# 9 Lines of C++ code with Comments

• ``````class Solution {
public:
void nextPermutation(vector<int> &num)
{
if (num.empty()) return;

// in reverse order, find the first number which is in increasing trend (we call it violated number here)
int i;
for (i = num.size()-2; i >= 0; --i)
{
if (num[i] < num[i+1]) break;
}

// reverse all the numbers after violated number
reverse(begin(num)+i+1, end(num));
// if violated number not found, because we have reversed the whole array, then we are done!
if (i == -1) return;
// else binary search find the first number larger than the violated number
auto itr = upper_bound(begin(num)+i+1, end(num), num[i]);
// swap them, done!
swap(num[i], *itr);
}
};
``````

You might need to think for a while why this would work.

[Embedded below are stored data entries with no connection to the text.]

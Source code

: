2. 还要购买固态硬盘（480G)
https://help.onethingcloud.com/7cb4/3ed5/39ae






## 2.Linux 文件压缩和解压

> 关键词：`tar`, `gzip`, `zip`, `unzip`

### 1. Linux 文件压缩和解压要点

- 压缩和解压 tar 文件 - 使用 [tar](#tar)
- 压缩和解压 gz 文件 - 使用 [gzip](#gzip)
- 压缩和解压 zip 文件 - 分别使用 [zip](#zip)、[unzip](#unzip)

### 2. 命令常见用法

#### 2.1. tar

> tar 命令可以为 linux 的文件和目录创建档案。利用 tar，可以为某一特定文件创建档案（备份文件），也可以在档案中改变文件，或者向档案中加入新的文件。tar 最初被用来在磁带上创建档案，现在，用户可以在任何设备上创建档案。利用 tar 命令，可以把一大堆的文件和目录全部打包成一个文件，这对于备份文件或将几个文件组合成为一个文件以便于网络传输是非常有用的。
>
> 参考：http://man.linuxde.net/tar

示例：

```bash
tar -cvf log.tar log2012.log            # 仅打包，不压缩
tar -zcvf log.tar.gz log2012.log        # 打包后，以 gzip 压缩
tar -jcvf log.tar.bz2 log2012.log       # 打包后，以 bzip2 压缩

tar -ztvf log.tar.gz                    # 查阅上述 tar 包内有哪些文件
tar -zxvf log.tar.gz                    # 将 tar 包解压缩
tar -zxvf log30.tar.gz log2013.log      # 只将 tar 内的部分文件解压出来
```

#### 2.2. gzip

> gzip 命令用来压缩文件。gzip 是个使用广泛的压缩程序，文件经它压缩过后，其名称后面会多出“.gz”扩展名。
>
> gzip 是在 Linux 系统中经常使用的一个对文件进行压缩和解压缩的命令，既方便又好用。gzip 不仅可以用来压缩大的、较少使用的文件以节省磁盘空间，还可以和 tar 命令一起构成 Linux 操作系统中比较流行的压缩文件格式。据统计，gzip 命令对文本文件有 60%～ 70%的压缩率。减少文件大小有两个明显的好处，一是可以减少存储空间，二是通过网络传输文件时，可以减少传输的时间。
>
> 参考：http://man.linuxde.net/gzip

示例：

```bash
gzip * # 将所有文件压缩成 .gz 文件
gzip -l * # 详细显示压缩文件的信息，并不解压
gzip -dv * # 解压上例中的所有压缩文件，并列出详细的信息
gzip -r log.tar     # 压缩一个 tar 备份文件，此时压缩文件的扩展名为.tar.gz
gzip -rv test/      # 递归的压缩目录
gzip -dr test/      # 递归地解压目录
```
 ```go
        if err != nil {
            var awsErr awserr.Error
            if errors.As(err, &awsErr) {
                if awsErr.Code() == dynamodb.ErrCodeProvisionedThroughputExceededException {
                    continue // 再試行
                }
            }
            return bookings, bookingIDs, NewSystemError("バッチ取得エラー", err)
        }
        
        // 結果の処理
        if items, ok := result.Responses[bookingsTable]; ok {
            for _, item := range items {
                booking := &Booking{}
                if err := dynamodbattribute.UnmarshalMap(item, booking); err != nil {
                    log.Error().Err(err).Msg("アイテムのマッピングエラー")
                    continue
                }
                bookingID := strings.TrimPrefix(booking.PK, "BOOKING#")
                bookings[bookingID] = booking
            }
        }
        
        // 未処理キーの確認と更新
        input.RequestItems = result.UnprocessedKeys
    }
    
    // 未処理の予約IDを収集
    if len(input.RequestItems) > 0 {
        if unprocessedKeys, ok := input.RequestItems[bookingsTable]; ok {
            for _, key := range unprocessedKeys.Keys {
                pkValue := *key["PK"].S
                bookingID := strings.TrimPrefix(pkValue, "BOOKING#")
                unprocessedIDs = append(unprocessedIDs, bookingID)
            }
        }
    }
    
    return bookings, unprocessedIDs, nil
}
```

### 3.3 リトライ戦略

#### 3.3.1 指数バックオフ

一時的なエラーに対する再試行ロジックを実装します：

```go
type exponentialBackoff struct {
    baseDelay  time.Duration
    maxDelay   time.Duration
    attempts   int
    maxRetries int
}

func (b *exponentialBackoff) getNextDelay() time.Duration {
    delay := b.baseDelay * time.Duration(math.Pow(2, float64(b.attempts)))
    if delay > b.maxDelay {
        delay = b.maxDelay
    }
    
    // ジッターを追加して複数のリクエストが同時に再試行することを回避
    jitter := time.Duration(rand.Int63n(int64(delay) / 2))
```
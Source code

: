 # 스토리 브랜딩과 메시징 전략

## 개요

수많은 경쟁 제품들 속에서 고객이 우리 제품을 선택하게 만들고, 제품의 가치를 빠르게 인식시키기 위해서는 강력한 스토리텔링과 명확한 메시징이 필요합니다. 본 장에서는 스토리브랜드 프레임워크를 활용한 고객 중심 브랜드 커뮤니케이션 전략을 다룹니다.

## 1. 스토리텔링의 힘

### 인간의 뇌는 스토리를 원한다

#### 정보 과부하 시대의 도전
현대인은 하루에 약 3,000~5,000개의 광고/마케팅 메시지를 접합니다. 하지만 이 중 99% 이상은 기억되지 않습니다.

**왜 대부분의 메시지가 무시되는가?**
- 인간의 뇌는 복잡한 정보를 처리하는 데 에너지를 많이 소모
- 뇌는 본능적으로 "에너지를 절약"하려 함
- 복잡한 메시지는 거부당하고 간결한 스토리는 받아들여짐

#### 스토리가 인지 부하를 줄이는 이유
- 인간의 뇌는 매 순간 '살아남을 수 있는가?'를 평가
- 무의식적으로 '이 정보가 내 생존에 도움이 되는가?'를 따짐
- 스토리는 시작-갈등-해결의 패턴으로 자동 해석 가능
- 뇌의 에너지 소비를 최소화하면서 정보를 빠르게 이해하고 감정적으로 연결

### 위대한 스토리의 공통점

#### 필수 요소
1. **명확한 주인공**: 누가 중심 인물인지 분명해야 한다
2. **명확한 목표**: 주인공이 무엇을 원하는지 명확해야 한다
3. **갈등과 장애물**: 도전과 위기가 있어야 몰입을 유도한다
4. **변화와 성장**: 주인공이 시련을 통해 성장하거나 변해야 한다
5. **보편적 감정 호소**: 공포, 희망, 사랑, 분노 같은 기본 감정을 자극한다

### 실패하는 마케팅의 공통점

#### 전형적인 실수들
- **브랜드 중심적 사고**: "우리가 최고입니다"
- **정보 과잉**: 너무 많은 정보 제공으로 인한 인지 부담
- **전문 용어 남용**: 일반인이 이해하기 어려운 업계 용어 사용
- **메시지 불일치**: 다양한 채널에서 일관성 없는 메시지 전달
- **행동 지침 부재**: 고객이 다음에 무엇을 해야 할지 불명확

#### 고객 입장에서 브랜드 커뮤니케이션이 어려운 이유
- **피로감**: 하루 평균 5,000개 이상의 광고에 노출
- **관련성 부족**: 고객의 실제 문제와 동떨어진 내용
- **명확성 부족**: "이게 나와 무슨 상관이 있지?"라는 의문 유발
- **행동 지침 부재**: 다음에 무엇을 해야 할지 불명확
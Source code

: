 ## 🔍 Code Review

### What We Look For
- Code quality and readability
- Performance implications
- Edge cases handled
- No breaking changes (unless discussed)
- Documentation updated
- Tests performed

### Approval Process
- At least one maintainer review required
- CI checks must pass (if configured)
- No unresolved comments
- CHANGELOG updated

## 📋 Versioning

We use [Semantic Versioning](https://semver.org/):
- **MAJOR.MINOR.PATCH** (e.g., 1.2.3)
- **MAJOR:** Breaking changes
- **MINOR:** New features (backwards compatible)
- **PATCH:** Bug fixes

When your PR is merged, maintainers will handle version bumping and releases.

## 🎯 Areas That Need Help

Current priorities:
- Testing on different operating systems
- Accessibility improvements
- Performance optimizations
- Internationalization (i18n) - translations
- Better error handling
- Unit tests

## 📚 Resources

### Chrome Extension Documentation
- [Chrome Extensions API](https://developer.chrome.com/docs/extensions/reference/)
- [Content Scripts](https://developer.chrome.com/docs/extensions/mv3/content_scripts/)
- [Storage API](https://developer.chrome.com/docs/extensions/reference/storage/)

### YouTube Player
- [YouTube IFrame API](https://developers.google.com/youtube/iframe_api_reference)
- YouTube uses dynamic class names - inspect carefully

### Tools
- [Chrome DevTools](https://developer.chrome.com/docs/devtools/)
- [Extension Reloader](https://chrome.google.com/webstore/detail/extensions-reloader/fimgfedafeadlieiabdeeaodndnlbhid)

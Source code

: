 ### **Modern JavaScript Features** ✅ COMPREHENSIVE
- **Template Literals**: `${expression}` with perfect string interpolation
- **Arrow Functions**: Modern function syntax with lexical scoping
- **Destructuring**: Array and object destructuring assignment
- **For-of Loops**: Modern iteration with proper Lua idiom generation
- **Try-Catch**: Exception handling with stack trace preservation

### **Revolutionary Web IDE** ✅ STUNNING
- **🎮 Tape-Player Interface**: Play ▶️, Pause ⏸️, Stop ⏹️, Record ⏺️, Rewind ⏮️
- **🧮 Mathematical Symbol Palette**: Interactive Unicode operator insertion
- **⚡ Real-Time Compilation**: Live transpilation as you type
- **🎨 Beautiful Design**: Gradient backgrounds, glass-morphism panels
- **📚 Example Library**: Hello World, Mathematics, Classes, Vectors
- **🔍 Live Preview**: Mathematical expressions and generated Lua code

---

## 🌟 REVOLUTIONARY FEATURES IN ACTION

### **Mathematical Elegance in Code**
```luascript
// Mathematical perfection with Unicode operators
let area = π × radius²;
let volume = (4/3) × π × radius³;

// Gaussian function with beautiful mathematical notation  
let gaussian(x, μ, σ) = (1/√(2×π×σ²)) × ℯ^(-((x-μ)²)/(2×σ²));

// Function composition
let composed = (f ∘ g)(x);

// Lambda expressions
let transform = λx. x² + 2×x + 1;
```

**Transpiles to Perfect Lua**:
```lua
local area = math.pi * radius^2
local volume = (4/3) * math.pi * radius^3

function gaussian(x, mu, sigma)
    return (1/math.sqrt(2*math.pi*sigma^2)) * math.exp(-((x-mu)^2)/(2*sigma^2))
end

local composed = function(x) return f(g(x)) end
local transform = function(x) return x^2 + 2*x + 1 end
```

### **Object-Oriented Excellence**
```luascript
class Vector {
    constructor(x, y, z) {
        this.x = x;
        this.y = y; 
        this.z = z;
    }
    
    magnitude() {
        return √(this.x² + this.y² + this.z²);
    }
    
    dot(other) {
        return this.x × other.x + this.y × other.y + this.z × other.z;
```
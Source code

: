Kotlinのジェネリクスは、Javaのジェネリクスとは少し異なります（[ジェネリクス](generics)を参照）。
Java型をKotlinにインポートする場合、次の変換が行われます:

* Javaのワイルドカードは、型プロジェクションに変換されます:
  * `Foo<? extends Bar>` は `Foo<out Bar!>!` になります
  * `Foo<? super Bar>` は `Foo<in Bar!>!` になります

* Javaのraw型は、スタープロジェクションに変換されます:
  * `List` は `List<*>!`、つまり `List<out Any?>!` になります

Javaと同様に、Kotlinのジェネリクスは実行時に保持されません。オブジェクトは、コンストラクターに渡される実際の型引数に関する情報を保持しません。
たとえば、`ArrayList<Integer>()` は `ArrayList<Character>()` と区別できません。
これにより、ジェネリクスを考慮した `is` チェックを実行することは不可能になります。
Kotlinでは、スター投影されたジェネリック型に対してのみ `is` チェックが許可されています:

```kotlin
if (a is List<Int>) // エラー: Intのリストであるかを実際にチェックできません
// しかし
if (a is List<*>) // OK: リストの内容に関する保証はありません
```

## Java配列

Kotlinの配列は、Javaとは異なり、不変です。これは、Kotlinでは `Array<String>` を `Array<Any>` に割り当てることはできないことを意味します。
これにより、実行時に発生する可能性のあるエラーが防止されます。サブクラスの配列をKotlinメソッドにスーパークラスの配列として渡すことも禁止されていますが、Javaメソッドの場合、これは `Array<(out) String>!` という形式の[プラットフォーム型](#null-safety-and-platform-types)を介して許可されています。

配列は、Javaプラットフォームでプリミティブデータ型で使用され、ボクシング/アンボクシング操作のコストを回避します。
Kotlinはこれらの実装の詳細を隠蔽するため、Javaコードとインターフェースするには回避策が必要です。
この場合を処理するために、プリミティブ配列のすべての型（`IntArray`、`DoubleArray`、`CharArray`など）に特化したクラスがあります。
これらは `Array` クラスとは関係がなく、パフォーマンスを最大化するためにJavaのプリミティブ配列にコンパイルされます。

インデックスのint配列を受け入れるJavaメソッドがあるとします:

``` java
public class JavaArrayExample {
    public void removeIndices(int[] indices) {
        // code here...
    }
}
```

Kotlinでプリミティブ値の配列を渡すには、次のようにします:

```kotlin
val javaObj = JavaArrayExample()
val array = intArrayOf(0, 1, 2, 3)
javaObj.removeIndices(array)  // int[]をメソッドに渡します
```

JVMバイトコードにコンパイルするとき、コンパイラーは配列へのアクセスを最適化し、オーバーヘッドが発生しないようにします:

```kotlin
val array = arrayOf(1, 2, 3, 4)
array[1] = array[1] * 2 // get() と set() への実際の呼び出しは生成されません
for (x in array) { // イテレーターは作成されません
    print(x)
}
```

• very clear. work like a charm

• class Solution {
public:

``````void nextPermutation(vector<int>& nums) {
if(!nums.size() || nums.size() == 1)
return;

int i = nums.size() - 1;
for(; i - 1 >= 0 && nums[i - 1] >= nums[i]; --i);
if(i == 0)
{
for(int front = 0, back = nums.size() - 1; front < back; swap(nums[front++], nums[back--]));
}
else if(i - 1 >= 0)
{
int pivot = --i;
for(;i + 1 < nums.size() && nums[pivot] < nums[i + 1]; ++i);
swap(nums[pivot], nums[i]);
for(int front = pivot + 1, back = nums.size() - 1; front < back; swap(nums[front++], nums[back--]));
}
}
``````

};